Collected data
────

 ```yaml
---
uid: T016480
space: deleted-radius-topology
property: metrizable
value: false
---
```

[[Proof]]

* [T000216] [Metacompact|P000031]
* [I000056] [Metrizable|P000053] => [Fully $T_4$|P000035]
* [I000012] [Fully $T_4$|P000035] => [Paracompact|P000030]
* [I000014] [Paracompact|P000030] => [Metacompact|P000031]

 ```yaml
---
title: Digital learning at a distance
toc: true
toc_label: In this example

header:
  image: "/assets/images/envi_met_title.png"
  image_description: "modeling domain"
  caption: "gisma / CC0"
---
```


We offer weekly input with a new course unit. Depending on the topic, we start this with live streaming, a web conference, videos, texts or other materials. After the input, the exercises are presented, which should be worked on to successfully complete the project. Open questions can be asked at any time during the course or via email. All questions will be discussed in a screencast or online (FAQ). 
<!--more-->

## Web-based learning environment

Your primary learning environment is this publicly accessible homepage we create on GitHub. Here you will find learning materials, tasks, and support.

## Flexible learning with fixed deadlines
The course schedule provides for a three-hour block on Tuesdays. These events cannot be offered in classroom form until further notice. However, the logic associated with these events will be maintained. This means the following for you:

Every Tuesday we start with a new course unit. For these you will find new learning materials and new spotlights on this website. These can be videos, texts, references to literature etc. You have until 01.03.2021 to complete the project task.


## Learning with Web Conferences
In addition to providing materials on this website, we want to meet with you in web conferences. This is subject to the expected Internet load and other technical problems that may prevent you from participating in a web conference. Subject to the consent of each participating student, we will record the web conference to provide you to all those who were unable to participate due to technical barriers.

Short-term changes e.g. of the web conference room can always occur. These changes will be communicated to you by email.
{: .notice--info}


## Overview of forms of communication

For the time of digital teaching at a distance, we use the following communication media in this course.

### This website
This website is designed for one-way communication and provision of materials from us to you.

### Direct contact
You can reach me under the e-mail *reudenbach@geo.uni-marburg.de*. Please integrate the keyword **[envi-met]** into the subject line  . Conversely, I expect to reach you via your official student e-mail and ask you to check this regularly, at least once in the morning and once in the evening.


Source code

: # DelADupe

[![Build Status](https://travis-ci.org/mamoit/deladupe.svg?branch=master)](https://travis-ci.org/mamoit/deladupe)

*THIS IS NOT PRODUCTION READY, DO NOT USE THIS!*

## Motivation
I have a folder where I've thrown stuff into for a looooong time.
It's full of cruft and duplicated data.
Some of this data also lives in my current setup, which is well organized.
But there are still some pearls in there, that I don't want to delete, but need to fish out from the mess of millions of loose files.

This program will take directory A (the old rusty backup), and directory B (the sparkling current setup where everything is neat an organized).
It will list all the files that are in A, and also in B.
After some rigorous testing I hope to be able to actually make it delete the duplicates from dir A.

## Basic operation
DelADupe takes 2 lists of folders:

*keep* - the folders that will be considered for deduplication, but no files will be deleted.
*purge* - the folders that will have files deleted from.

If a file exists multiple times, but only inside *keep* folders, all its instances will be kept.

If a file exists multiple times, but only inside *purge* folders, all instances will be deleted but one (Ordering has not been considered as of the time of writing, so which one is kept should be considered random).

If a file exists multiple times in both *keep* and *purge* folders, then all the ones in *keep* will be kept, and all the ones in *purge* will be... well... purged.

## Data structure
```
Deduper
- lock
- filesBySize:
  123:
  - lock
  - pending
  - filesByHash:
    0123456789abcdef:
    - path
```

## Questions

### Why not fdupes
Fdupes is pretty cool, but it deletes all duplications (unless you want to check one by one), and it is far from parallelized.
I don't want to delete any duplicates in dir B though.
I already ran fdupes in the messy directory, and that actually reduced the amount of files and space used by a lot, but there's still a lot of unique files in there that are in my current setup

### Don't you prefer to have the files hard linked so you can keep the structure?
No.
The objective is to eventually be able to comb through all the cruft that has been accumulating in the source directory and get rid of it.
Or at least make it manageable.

────

### [Task instructions]
Set down exactly the lines of the data above, beginning with the line that has "Fdupes is pretty" and ending with the line that has "I already ran", and no others.

### [Solution to the problem]
Fdupes is pretty cool, but it deletes all duplications (unless you want to check one by one), and it is far from parallelized.
I don't want to delete any duplicates in dir B though.
I already ran fdupes in the messy directory, and that actually reduced the amount of files and space used by a lot, but there's still a lot of unique files in there that are in my current setup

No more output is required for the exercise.